[Exercise details] Please say how many lines in the records below contain the word "Programação", giving the number alone.

───── Input for this task ─────

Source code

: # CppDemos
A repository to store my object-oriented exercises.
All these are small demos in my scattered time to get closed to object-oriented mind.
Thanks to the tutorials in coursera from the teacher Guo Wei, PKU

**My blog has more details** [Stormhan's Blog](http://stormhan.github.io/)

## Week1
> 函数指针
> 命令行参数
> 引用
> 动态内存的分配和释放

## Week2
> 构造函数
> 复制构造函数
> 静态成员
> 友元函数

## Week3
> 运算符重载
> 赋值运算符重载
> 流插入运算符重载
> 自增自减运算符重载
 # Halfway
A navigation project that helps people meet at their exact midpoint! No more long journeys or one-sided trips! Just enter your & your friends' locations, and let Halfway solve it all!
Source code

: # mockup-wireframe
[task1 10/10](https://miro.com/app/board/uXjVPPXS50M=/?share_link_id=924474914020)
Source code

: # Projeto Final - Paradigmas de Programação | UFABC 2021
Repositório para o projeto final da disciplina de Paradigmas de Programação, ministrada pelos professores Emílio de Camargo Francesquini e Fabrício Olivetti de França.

─────

[Your response] 2